Les vrais chiffres de la crise de l'asile en Belgique
Alors que le nombre de demandeurs d'asile augmente partout en Europe, L'Echo a tenté d'objectiver la situation chez nous, en Belgique, chiffres à l'appui.
Début septembre, la secrétaire d'État à l'Asile et à la Migration Nicole de Moor (CD&V) a marqué les esprits en annonçant que la Belgique refuserait, jusqu'à nouvel ordre, de prendre en charge les hommes seuls qui demandent l'asile en Belgique, suite à un nombre croissant de demandes.
Au niveau européen, la situation s'enlise.
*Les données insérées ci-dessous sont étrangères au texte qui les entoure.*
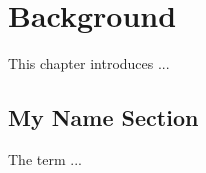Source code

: \chapter{Background}
\label{ch:background}
This chapter introduces ...

\section{My Name Section}
\label{sec:background:mynamesection}
The term ...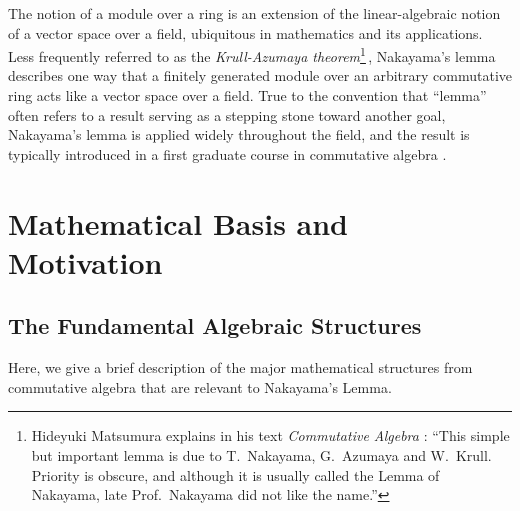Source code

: \documentclass{article}
\begin{document}
The notion of a module over a ring is an extension of the linear-algebraic notion of a vector space over a field, ubiquitous in mathematics and its applications. 
Less frequently referred to as the \emph{Krull-Azumaya theorem}\footnote{Hideyuki Matsumura explains in his text \emph{Commutative Algebra} \cite{matsumura}:  ``{This simple but important lemma is due to T.\ Nakayama, G.\ Azumaya
and W.\ Krull. Priority is obscure, and although it is usually called the Lemma of Nakayama, late Prof.\  Nakayama did not like the name.''}}\,\cite{nagata}, Nakayama's lemma 
describes one way that a finitely generated module over an arbitrary commutative ring acts like a vector space over a field.  
True to the convention that ``lemma'' often refers to a result serving as a stepping stone toward another goal, Nakayama's lemma is applied widely throughout the field, and the result is typically introduced in a first graduate course in commutative algebra \cite{atiyah-macdonald, matsumura, eisenbud}.   






\section{Mathematical Basis and Motivation}

\subsection{The Fundamental Algebraic Structures}

Here, we give a brief description of the major mathematical structures from commutative algebra that are relevant to Nakayama's Lemma.

\end{document}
Le Pacte migratoire européen n'a toujours pas été adopté et l'Europe reste dénuée de réelle politique migratoire en raison d'un manque de solidarité entre les États membres.
En attendant, les centres d'accueil de demandeurs d'asile en Belgique sont pleins et le spectre d'une nouvelle crise de l'asile semblable à celle de 2015 ressurgit.
Pour tenter d'objectiver au mieux ce sujet complexe, nous avons donc choisi de nous appuyer sur les chiffres. Ceux des nouvelles arrivées, mais aussi de la répartition de "l'effort" entre régions et pays européens, ceux du coût de la gestion des personnes hébergées chez nous, sans oublier ceux des profils des demandeurs d'asile.
1/ Combien y a-t-il de demandeurs d'asile en Belgique?
Entre janvier et novembre 2023, Eurostat a dénombré 26.545 premiers demandeurs d'asile en Belgique.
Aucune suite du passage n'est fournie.